Copyright (c) 2013-2021 Altenwald Solutions, S.L.
Authors: "Manuel Rubio" (manuel@altenwald.com
).
PHP Interpreter pure 100% Erlang. This interpreter was made for enhance and give flexibility to projects that requires an interface for plugins or addons without new compilations.
In the same way, you can use for server PHP pages in an easy way.
The port is not 100% complete, please refer to compatibility table.
IMPORTANT
the generation of the documentation is made using edown
which isn't compatible with OTP 23 and OTP 24 at the moment. If you need to generate the documentation, install an OTP 22 and run make doc
removing the _build
directory if you compiled previously with a more recent OTP version.
If you want to support the project to advance faster with the development you can make a donation. Thanks!

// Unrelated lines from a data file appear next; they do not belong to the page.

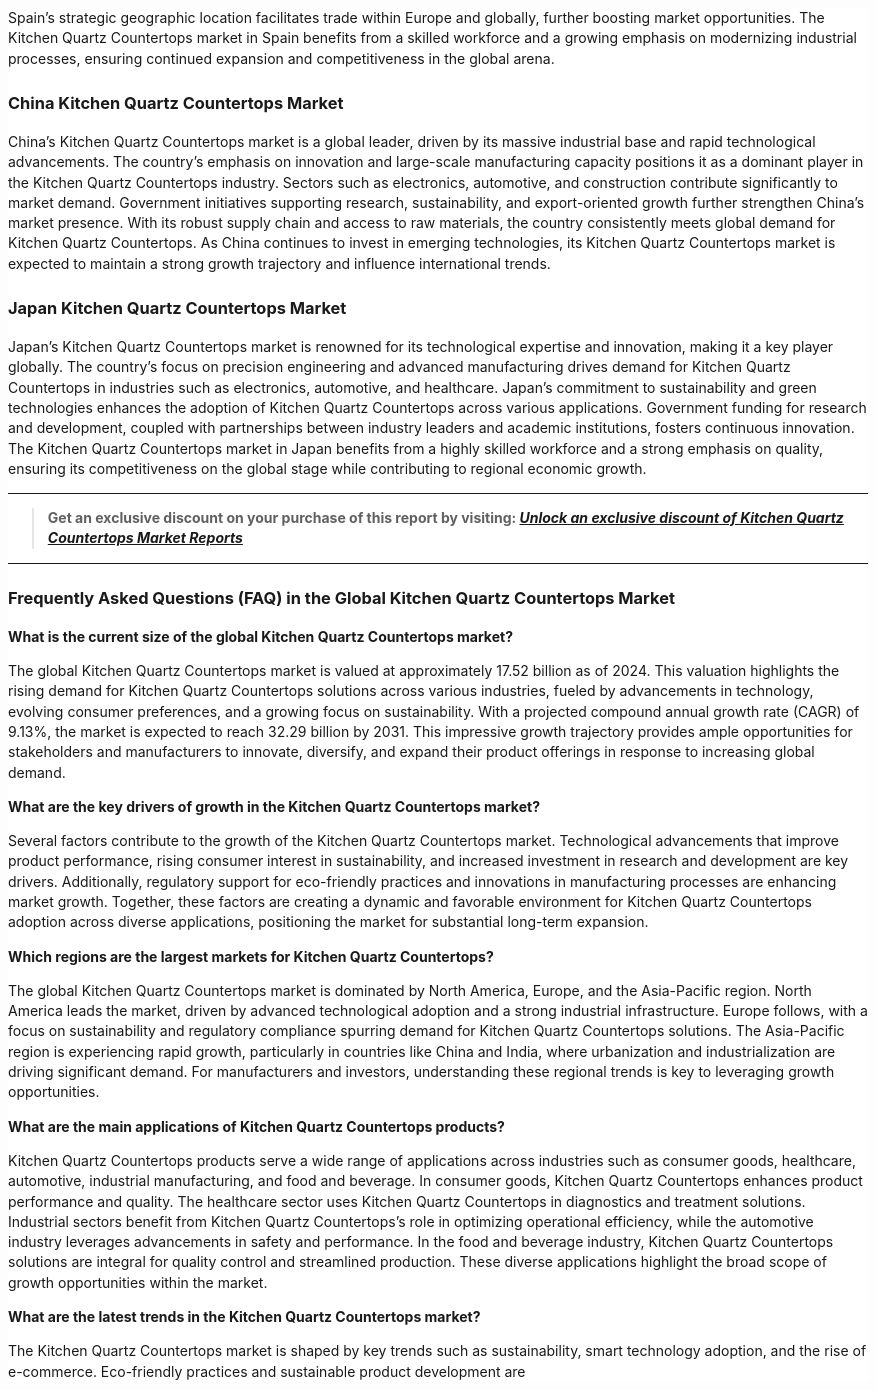 Spain&rsquo;s strategic geographic location facilitates trade within Europe and globally, further boosting market opportunities. The Kitchen Quartz Countertops market in Spain benefits from a skilled workforce and a growing emphasis on modernizing industrial processes, ensuring continued expansion and competitiveness in the global arena.</p><h3>China Kitchen Quartz Countertops Market</h3><p>China&rsquo;s Kitchen Quartz Countertops market is a global leader, driven by its massive industrial base and rapid technological advancements. The country&rsquo;s emphasis on innovation and large-scale manufacturing capacity positions it as a dominant player in the Kitchen Quartz Countertops industry. Sectors such as electronics, automotive, and construction contribute significantly to market demand. Government initiatives supporting research, sustainability, and export-oriented growth further strengthen China&rsquo;s market presence. With its robust supply chain and access to raw materials, the country consistently meets global demand for Kitchen Quartz Countertops. As China continues to invest in emerging technologies, its Kitchen Quartz Countertops market is expected to maintain a strong growth trajectory and influence international trends.</p><h3>Japan Kitchen Quartz Countertops Market</h3><p>Japan&rsquo;s Kitchen Quartz Countertops market is renowned for its technological expertise and innovation, making it a key player globally. The country&rsquo;s focus on precision engineering and advanced manufacturing drives demand for Kitchen Quartz Countertops in industries such as electronics, automotive, and healthcare. Japan&rsquo;s commitment to sustainability and green technologies enhances the adoption of Kitchen Quartz Countertops across various applications. Government funding for research and development, coupled with partnerships between industry leaders and academic institutions, fosters continuous innovation. The Kitchen Quartz Countertops market in Japan benefits from a highly skilled workforce and a strong emphasis on quality, ensuring its competitiveness on the global stage while contributing to regional economic growth.</p><hr /><blockquote><p><strong>Get an exclusive discount on your purchase of this report by visiting: <em><a href="://marketresearchpulse.com/ask-for-discount/146633?utm_source=Github&amp;utm_medium=0111">Unlock an exclusive discount of Kitchen Quartz Countertops Market Reports</a></em>&nbsp;</strong></p></blockquote><hr /><h3>Frequently Asked Questions (FAQ) in the Global Kitchen Quartz Countertops Market</h3><p><strong>What is the current size of the global Kitchen Quartz Countertops market?</strong></p><p>The global Kitchen Quartz Countertops market is valued at approximately 17.52 billion as of 2024. This valuation highlights the rising demand for Kitchen Quartz Countertops solutions across various industries, fueled by advancements in technology, evolving consumer preferences, and a growing focus on sustainability. With a projected compound annual growth rate (CAGR) of 9.13%, the market is expected to reach 32.29 billion by 2031. This impressive growth trajectory provides ample opportunities for stakeholders and manufacturers to innovate, diversify, and expand their product offerings in response to increasing global demand.</p><p><strong>What are the key drivers of growth in the Kitchen Quartz Countertops market?</strong></p><p>Several factors contribute to the growth of the Kitchen Quartz Countertops market. Technological advancements that improve product performance, rising consumer interest in sustainability, and increased investment in research and development are key drivers. Additionally, regulatory support for eco-friendly practices and innovations in manufacturing processes are enhancing market growth. Together, these factors are creating a dynamic and favorable environment for Kitchen Quartz Countertops adoption across diverse applications, positioning the market for substantial long-term expansion.</p><p><strong>Which regions are the largest markets for Kitchen Quartz Countertops?</strong></p><p>The global Kitchen Quartz Countertops market is dominated by North America, Europe, and the Asia-Pacific region. North America leads the market, driven by advanced technological adoption and a strong industrial infrastructure. Europe follows, with a focus on sustainability and regulatory compliance spurring demand for Kitchen Quartz Countertops solutions. The Asia-Pacific region is experiencing rapid growth, particularly in countries like China and India, where urbanization and industrialization are driving significant demand. For manufacturers and investors, understanding these regional trends is key to leveraging growth opportunities.</p><p><strong>What are the main applications of Kitchen Quartz Countertops products?</strong></p><p>Kitchen Quartz Countertops products serve a wide range of applications across industries such as consumer goods, healthcare, automotive, industrial manufacturing, and food and beverage. In consumer goods, Kitchen Quartz Countertops enhances product performance and quality. The healthcare sector uses Kitchen Quartz Countertops in diagnostics and treatment solutions. Industrial sectors benefit from Kitchen Quartz Countertops&rsquo;s role in optimizing operational efficiency, while the automotive industry leverages advancements in safety and performance. In the food and beverage industry, Kitchen Quartz Countertops solutions are integral for quality control and streamlined production. These diverse applications highlight the broad scope of growth opportunities within the market.</p><p><strong>What are the latest trends in the Kitchen Quartz Countertops market?</strong></p><p>The Kitchen Quartz Countertops market is shaped by key trends such as sustainability, smart technology adoption, and the rise of e-commerce. Eco-friendly practices and sustainable product development are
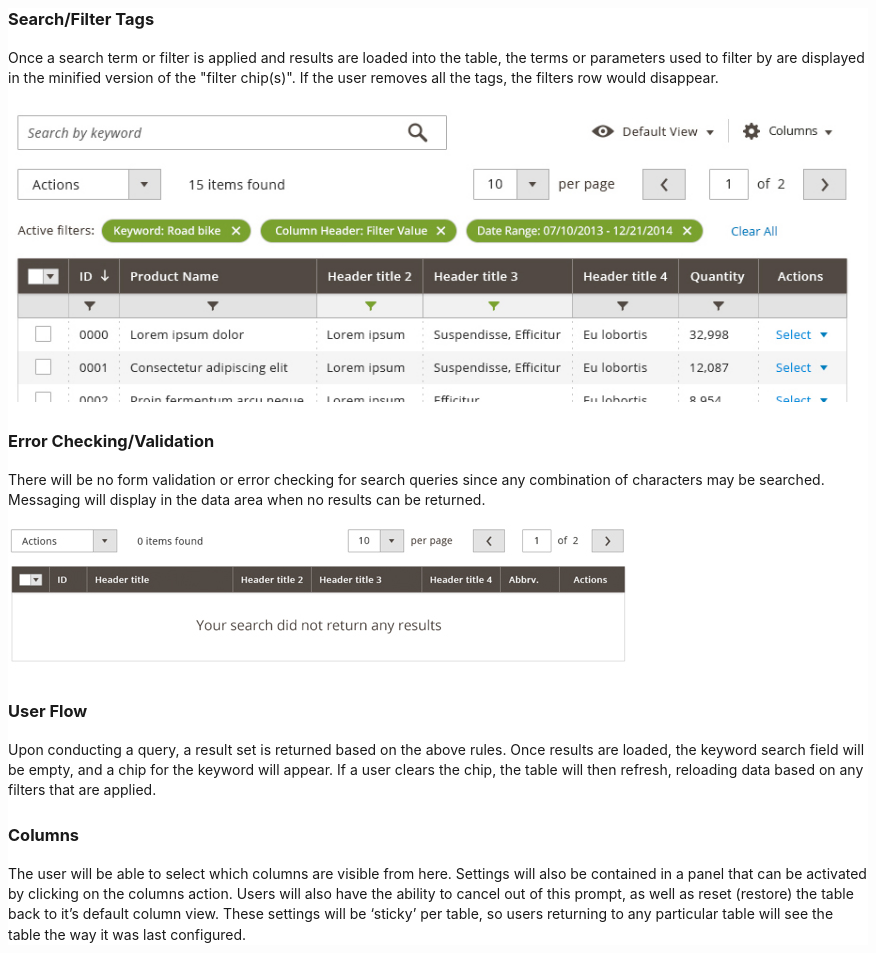 ### Search/Filter Tags

Once a search term or filter is applied and results are loaded into the table, the terms or parameters used to filter by are displayed in the minified version of the "filter chip(s)". If the user removes all the tags, the filters row would disappear.

![](img/datatable22.jpg)

### Error Checking/Validation

There will be no form validation or error checking for search queries since any combination of characters may be searched. Messaging will display in the data area when no results can be returned.

![](img/datatable23.jpg)

### User Flow

Upon conducting a query, a result set is returned based on the above rules. Once results are loaded, the keyword search field will be empty, and a chip for the keyword will appear. If a user clears the chip, the table will then refresh, reloading data based on any filters that are applied.

### Columns

The user will be able to select which columns are visible from here. Settings will also be contained in a panel that can be activated by clicking on the columns action. Users will also have the ability to cancel out of this prompt, as well as reset (restore) the table back to it’s default column view. These settings will be ‘sticky’ per table, so users returning to any particular table will see the table the way it was last configured.
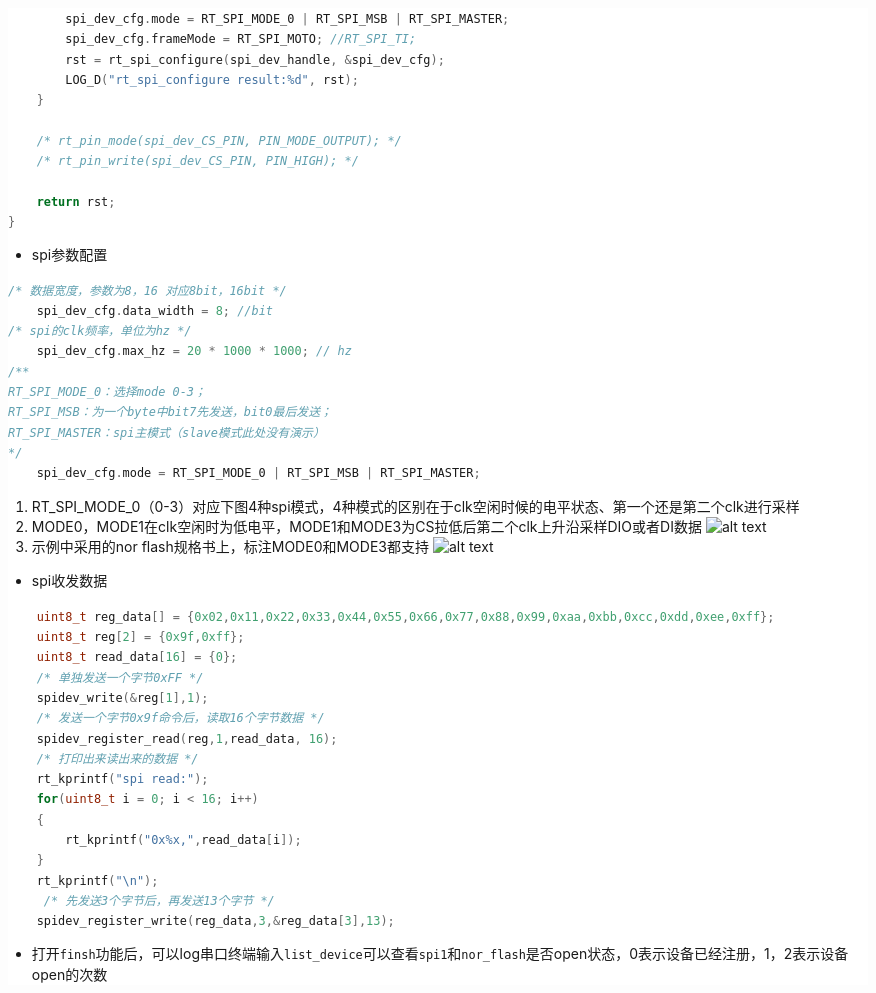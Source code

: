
 ```c
        spi_dev_cfg.mode = RT_SPI_MODE_0 | RT_SPI_MSB | RT_SPI_MASTER;
        spi_dev_cfg.frameMode = RT_SPI_MOTO; //RT_SPI_TI;
        rst = rt_spi_configure(spi_dev_handle, &spi_dev_cfg);
        LOG_D("rt_spi_configure result:%d", rst);
    }

    /* rt_pin_mode(spi_dev_CS_PIN, PIN_MODE_OUTPUT); */
    /* rt_pin_write(spi_dev_CS_PIN, PIN_HIGH); */

    return rst;
}
```
* spi参数配置
```c
/* 数据宽度，参数为8，16 对应8bit，16bit */
    spi_dev_cfg.data_width = 8; //bit
/* spi的clk频率，单位为hz */
    spi_dev_cfg.max_hz = 20 * 1000 * 1000; // hz
/**
RT_SPI_MODE_0：选择mode 0-3；
RT_SPI_MSB：为一个byte中bit7先发送，bit0最后发送；
RT_SPI_MASTER：spi主模式（slave模式此处没有演示）
*/
    spi_dev_cfg.mode = RT_SPI_MODE_0 | RT_SPI_MSB | RT_SPI_MASTER;
```
1. RT_SPI_MODE_0（0-3）对应下图4种spi模式，4种模式的区别在于clk空闲时候的电平状态、第一个还是第二个clk进行采样
2. MODE0，MODE1在clk空闲时为低电平，MODE1和MODE3为CS拉低后第二个clk上升沿采样DIO或者DI数据
![alt text](assets/spi_mode.png)
3. 示例中采用的nor flash规格书上，标注MODE0和MODE3都支持
![alt text](assets/device_mode.png)
* spi收发数据
```c
    uint8_t reg_data[] = {0x02,0x11,0x22,0x33,0x44,0x55,0x66,0x77,0x88,0x99,0xaa,0xbb,0xcc,0xdd,0xee,0xff};
    uint8_t reg[2] = {0x9f,0xff};
    uint8_t read_data[16] = {0};
    /* 单独发送一个字节0xFF */
    spidev_write(&reg[1],1);
    /* 发送一个字节0x9f命令后，读取16个字节数据 */
    spidev_register_read(reg,1,read_data, 16);
    /* 打印出来读出来的数据 */
    rt_kprintf("spi read:");
    for(uint8_t i = 0; i < 16; i++)
    {
        rt_kprintf("0x%x,",read_data[i]);
    }
    rt_kprintf("\n");
     /* 先发送3个字节后，再发送13个字节 */   
    spidev_register_write(reg_data,3,&reg_data[3],13);
```
* 打开`finsh`功能后，可以log串口终端输入`list_device`可以查看`spi1`和`nor_flash`是否open状态，0表示设备已经注册，1，2表示设备open的次数
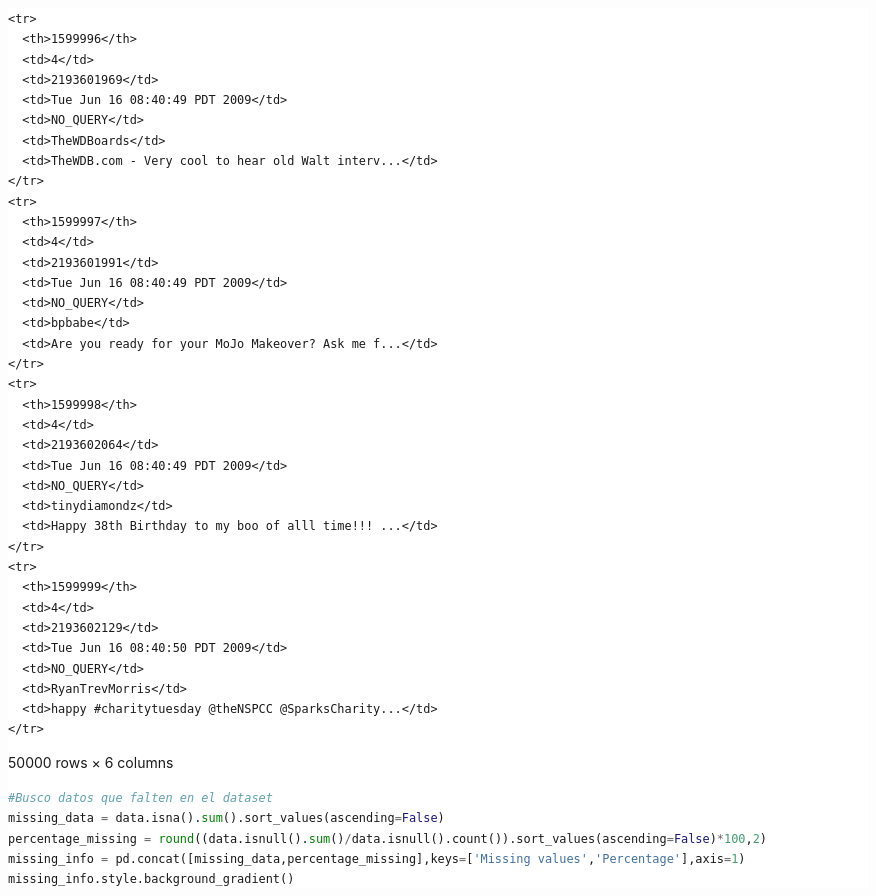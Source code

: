     <tr>
      <th>1599996</th>
      <td>4</td>
      <td>2193601969</td>
      <td>Tue Jun 16 08:40:49 PDT 2009</td>
      <td>NO_QUERY</td>
      <td>TheWDBoards</td>
      <td>TheWDB.com - Very cool to hear old Walt interv...</td>
    </tr>
    <tr>
      <th>1599997</th>
      <td>4</td>
      <td>2193601991</td>
      <td>Tue Jun 16 08:40:49 PDT 2009</td>
      <td>NO_QUERY</td>
      <td>bpbabe</td>
      <td>Are you ready for your MoJo Makeover? Ask me f...</td>
    </tr>
    <tr>
      <th>1599998</th>
      <td>4</td>
      <td>2193602064</td>
      <td>Tue Jun 16 08:40:49 PDT 2009</td>
      <td>NO_QUERY</td>
      <td>tinydiamondz</td>
      <td>Happy 38th Birthday to my boo of alll time!!! ...</td>
    </tr>
    <tr>
      <th>1599999</th>
      <td>4</td>
      <td>2193602129</td>
      <td>Tue Jun 16 08:40:50 PDT 2009</td>
      <td>NO_QUERY</td>
      <td>RyanTrevMorris</td>
      <td>happy #charitytuesday @theNSPCC @SparksCharity...</td>
    </tr>
  </tbody>
</table>
<p>50000 rows × 6 columns</p>
</div>


```python
#Busco datos que falten en el dataset
missing_data = data.isna().sum().sort_values(ascending=False)
percentage_missing = round((data.isnull().sum()/data.isnull().count()).sort_values(ascending=False)*100,2)
missing_info = pd.concat([missing_data,percentage_missing],keys=['Missing values','Percentage'],axis=1)
missing_info.style.background_gradient()
```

When I was leading a team of developers in Spain, in Telco companies the most in use language was PHP. Even for handling concurrency, they were using some techniques with POSIX mutexes, shared memory and nohup background processes. That was a nightmare.
We discover Erlang these days (back in 2009) and started to use it to solve all of those issues and create a more reliable software. But the rest of the companies and even our clients continued using and requesting to make changes using PHP. This way I discover that we could gave them the flexibility of PHP as logic language to develop their code and the reliability of Erlang virtual machine (BEAM).
We tried, however, to use previously other solutions like SpiderMonkey or V8 to use JavaScript like other projects do (Riak and CouchDB), but we realize those solutions create the dependency of an external library which isn't working as a breeze most of the times. And the requirement was about to use PHP and not other different languages.
The motivation was: have a 100% Erlang code PHP interpreter. No C extensions and trying to minimize as much as possible the dependencies to have as little as possible the interpreter. That's because JSON, MySQL and other extensions are in different repositories letting you to include them in your code or not, depending on your needs.
In 2016, after fight again and again against the same issue (heredoc), I decided to rewrite the parser in 100% Erlang code. This let me to get rid of neotoma and speed up a bit the parsing of the code. Indeed, this let me to solve the heredoc issue and continue implementing the rest of the PHP syntax easily.
In 2019, ePHP was published finally as a hex package. In addition, I developed a new library for Elixir which shows how to use ephp for Elixir projects and add the ability to use PHP templates for Phoenix Framework projects: ephp_template.
You can see even an example of ephp in use for the running on-the-fly of PHP code to play the Leprechaun game (source code here).
And a post to know how to write a stand-alone server with Erlang, without write a single line of Erlang code and using PHP for the logic of a XMPP component here.
ePHP requires to be run over an Erlang/OTP 19+, but not all the versions are full compatible or recommended. See the list:
Erlang Version | Support | Notes |
---|---|---|
24.0 | ✔️ | Recommended if you use OTP 24 |
23.3 | ✔️ | Recommended if you use OTP 23 |
23.2 | ✔️ | |
23.1 | ✔️ | |
23.0 | ✔️ | |
22.3 | ✔️ | Recommended if you use OTP 22 |
22.2 | ✔️ | |
22.1 | ✔️ | |
22.0 | ✔️ | |
21.3 | :heavy_check_mark: | Recommended if you use OTP 21 |
21.2 | ✔️ | |
21.1 | ✔️ | |
21.0 | ✔️ | |
20.3 | ❌ | fails in math lib |
20.2 | ✔️ | Recommended if you use OTP 20 |
20.1 | ✔️ | |
20.0 | ✔️ | |
19.3 | ✔️ | Recommended if you use OTP 19 |
19.2 | ✔️ | |
19.1 | ✔️ | |
19.0 | ✔️ |
A simple way to use, is include in your project rebar.config
the following dependency line:
{ephp, "0.2.7"}
And use the following code in your project:
{ok, Ctx} = ephp:context_new(),
PHP = "<? $a = 5 * 23; ?>Result for $a = <?=$a?>",
{ok, Text} = ephp:eval(Ctx, PHP).
The result stored in Text
should be:
Result for $a = 115
PHP has a lot of built-in libraries. This interpreter has a little implementation of them. You can see the functions in the compatibility table.
You can add your own functions specifying the PHP name, and the module and function, as follow:
ephp_context:register_func(Ctx, <<"time">>, ephp_lib_date, time).